[Data extract]

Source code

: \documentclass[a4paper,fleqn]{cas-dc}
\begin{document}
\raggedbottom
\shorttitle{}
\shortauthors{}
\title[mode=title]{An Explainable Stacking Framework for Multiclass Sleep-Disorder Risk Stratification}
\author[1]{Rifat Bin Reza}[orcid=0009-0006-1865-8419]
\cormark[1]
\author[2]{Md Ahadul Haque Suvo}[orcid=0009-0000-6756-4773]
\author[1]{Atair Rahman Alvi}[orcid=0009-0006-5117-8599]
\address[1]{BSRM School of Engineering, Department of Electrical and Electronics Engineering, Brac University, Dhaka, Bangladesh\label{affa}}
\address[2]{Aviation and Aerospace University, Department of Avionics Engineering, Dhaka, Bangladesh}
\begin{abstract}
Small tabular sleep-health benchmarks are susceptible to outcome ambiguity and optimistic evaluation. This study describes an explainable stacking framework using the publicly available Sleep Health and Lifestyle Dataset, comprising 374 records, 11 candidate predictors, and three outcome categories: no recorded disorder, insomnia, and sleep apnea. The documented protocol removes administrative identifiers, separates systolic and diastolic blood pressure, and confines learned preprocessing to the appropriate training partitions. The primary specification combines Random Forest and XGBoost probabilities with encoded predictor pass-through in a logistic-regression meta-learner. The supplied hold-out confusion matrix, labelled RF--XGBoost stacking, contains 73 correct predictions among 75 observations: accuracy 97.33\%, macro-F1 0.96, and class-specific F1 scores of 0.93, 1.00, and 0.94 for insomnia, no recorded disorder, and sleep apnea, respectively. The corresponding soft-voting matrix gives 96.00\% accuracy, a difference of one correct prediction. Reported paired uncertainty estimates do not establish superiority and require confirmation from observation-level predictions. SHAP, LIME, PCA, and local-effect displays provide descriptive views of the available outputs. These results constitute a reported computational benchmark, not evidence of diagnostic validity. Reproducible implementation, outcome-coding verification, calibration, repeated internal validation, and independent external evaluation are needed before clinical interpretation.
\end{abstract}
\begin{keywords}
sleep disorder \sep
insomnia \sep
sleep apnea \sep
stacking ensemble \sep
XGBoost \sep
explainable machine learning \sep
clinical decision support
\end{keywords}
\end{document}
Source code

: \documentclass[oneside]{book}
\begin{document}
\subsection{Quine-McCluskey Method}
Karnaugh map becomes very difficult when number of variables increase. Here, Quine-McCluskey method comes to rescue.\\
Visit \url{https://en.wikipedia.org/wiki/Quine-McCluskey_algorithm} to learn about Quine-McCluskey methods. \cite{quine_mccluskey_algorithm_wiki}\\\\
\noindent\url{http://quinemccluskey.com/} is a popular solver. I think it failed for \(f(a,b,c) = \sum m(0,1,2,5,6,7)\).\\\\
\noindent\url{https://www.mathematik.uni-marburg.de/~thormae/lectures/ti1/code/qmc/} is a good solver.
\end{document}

[/Data extract]
[Data extract]

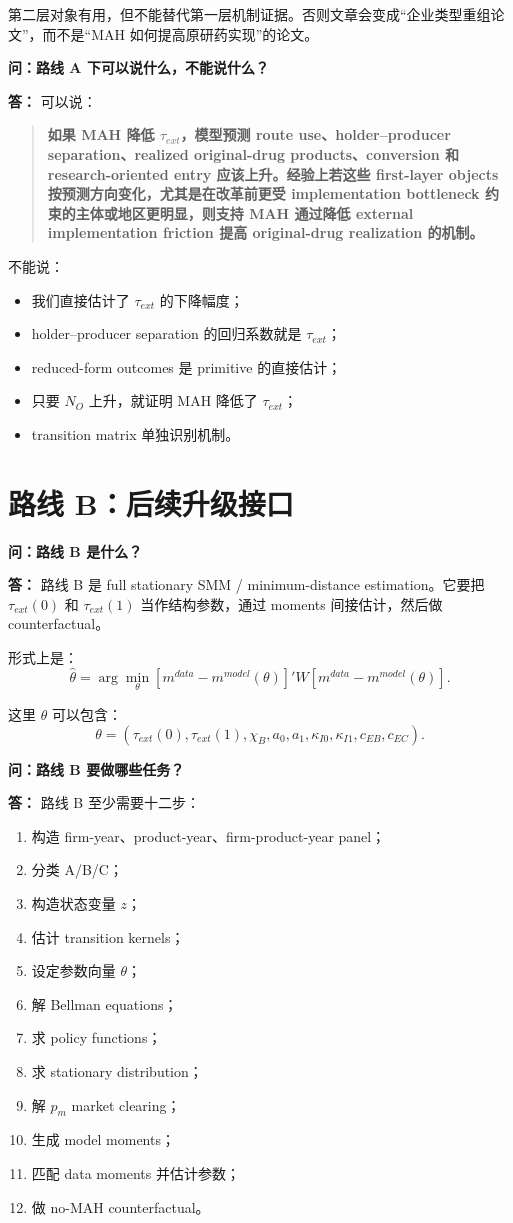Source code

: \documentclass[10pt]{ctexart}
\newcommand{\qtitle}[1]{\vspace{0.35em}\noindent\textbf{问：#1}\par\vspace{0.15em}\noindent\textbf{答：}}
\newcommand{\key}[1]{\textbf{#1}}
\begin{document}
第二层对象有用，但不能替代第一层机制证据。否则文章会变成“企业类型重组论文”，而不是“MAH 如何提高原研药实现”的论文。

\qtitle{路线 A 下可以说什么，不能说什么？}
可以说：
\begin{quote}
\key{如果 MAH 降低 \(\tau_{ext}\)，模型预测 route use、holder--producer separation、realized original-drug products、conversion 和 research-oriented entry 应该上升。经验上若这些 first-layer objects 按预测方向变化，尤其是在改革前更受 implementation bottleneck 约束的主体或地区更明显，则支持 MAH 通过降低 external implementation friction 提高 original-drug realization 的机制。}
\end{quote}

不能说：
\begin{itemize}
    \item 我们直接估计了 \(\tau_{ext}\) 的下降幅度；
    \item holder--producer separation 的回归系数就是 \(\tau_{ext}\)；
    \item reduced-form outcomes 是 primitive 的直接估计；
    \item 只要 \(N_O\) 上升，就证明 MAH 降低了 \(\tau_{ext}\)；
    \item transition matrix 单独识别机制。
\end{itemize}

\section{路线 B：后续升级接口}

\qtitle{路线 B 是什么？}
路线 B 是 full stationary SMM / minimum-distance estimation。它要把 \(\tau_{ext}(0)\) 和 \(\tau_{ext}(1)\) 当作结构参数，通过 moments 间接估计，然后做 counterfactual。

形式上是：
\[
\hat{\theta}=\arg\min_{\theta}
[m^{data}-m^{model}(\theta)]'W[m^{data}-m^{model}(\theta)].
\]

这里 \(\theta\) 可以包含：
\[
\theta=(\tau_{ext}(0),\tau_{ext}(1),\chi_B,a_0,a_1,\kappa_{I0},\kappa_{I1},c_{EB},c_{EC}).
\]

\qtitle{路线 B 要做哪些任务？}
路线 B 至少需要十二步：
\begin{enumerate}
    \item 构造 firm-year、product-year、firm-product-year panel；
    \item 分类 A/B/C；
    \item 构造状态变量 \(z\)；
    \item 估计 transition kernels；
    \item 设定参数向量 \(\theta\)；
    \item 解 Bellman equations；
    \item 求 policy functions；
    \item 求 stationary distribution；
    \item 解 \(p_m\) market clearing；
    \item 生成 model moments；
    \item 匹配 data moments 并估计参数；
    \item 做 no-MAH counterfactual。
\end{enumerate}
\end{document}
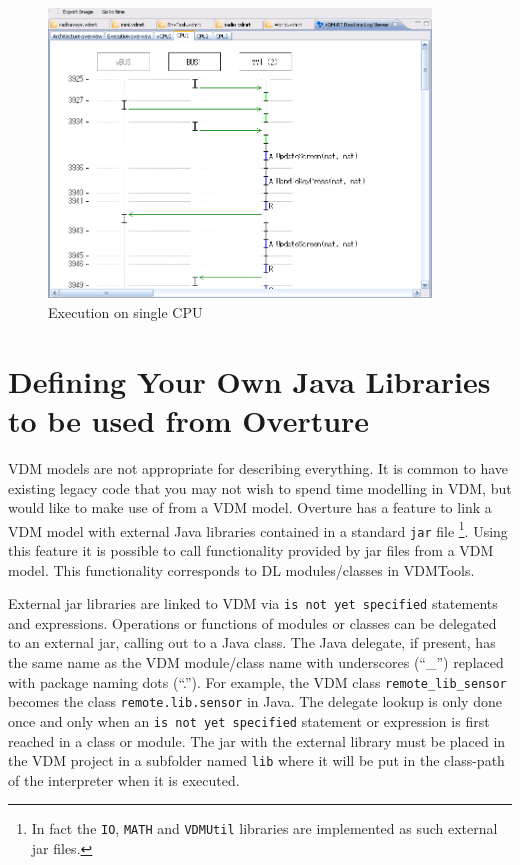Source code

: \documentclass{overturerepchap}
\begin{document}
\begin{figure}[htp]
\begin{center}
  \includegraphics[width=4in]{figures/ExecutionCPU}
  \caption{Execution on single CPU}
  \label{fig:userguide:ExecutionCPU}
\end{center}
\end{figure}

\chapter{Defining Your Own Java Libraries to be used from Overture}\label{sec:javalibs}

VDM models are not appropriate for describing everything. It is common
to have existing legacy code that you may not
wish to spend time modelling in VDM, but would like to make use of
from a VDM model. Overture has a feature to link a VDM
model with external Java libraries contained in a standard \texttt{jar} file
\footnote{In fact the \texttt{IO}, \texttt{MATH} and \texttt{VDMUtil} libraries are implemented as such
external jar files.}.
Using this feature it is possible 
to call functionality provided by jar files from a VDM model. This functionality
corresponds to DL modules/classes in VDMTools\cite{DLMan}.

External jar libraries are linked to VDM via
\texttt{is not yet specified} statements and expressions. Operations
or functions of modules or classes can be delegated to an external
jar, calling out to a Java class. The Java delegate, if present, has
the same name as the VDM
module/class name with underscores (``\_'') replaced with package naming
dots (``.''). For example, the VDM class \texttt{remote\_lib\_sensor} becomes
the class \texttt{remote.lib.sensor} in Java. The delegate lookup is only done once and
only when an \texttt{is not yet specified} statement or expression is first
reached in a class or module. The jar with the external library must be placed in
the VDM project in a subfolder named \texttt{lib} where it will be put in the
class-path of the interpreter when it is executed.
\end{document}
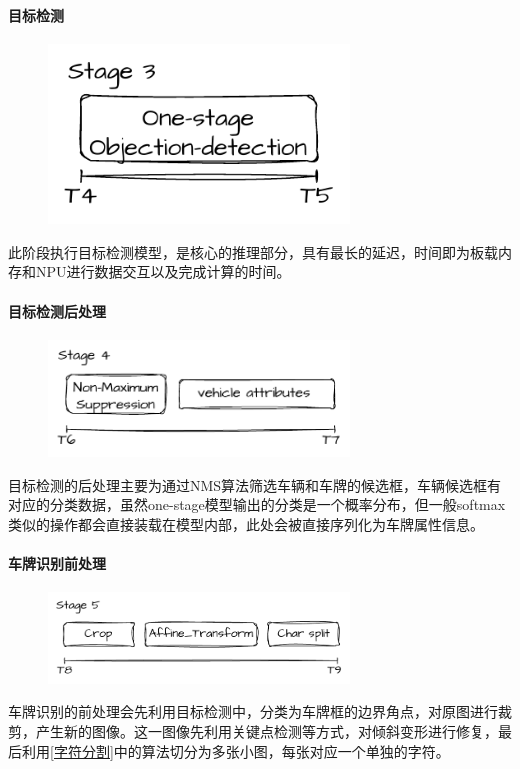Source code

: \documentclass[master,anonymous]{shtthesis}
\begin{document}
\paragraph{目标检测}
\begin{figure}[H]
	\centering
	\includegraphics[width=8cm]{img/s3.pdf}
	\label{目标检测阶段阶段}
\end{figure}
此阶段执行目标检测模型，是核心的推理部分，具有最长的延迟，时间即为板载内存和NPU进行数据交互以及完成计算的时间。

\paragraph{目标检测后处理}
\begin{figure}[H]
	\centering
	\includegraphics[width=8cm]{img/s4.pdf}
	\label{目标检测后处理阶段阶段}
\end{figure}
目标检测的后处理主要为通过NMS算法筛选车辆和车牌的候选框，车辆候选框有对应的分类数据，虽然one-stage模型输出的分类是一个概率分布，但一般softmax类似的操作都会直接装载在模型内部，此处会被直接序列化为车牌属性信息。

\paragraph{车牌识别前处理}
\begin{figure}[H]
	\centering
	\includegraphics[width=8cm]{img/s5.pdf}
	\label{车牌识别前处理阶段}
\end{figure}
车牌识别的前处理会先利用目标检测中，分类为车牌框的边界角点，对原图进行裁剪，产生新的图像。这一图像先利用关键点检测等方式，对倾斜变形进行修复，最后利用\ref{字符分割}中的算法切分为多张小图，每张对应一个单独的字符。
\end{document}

[/Data extract]
[Data extract]

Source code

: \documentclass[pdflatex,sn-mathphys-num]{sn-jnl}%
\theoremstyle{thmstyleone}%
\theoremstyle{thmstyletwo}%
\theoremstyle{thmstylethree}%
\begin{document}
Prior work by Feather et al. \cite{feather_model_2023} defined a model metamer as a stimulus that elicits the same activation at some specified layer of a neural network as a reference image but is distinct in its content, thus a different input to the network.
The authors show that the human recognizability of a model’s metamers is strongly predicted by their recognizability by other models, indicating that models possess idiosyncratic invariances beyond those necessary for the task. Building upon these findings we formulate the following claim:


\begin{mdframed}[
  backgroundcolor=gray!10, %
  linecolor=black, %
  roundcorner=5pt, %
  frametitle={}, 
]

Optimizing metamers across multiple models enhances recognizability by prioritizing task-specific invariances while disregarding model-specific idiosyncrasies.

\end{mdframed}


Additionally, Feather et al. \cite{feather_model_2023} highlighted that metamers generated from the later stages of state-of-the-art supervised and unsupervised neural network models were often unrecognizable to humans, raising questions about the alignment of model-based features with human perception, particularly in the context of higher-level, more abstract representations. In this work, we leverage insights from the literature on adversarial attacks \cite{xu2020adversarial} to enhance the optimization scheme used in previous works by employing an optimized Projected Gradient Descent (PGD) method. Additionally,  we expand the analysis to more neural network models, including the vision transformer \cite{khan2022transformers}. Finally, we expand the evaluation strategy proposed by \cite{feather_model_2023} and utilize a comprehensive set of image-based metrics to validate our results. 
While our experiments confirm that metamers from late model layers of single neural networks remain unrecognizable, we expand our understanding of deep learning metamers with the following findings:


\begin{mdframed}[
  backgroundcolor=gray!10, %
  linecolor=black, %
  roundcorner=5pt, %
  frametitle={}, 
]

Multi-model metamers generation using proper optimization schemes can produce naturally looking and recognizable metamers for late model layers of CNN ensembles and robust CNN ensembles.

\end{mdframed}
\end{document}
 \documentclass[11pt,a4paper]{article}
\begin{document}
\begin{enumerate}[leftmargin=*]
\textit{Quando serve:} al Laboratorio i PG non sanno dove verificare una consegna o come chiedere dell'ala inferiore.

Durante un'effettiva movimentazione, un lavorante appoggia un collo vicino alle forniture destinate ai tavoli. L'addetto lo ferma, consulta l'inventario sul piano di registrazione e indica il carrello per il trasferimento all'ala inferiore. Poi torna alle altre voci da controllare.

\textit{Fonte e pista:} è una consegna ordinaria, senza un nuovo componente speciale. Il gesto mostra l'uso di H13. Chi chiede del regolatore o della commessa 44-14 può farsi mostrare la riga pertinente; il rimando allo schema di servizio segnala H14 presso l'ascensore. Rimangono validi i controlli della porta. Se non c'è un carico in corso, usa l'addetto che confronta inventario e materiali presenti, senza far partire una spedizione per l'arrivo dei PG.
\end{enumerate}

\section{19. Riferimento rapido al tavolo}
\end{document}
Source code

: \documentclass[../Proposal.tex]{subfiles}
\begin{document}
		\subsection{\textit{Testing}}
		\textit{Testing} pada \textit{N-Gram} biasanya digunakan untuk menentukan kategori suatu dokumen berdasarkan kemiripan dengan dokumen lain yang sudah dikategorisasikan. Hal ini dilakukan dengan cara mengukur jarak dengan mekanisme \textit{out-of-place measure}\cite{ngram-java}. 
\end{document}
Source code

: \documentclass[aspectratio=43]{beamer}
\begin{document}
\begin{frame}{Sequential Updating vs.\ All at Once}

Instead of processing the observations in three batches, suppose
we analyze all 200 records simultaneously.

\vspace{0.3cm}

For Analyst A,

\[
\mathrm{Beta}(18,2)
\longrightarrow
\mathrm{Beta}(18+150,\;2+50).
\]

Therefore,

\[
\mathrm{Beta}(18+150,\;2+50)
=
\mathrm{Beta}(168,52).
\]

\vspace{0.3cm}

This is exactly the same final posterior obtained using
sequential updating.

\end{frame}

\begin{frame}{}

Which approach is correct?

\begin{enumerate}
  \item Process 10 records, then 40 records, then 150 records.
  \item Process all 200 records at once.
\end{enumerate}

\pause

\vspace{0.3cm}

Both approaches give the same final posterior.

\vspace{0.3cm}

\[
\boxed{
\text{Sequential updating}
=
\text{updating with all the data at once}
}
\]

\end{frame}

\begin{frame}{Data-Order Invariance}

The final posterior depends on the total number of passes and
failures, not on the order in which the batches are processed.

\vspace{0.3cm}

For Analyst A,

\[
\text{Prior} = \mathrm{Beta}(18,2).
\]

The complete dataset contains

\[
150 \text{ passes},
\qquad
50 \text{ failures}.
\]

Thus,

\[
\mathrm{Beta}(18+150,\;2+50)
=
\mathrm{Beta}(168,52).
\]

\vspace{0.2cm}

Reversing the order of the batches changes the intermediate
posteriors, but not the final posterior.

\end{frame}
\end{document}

[/Data extract]

When the word "expand" occurs in a line above, list that line.

Additionally, Feather et al. \cite{feather_model_2023} highlighted that metamers generated from the later stages of state-of-the-art supervised and unsupervised neural network models were often unrecognizable to humans, raising questions about the alignment of model-based features with human perception, particularly in the context of higher-level, more abstract representations. In this work, we leverage insights from the literature on adversarial attacks \cite{xu2020adversarial} to enhance the optimization scheme used in previous works by employing an optimized Projected Gradient Descent (PGD) method. Additionally,  we expand the analysis to more neural network models, including the vision transformer \cite{khan2022transformers}. Finally, we expand the evaluation strategy proposed by \cite{feather_model_2023} and utilize a comprehensive set of image-based metrics to validate our results. 
While our experiments confirm that metamers from late model layers of single neural networks remain unrecognizable, we expand our understanding of deep learning metamers with the following findings:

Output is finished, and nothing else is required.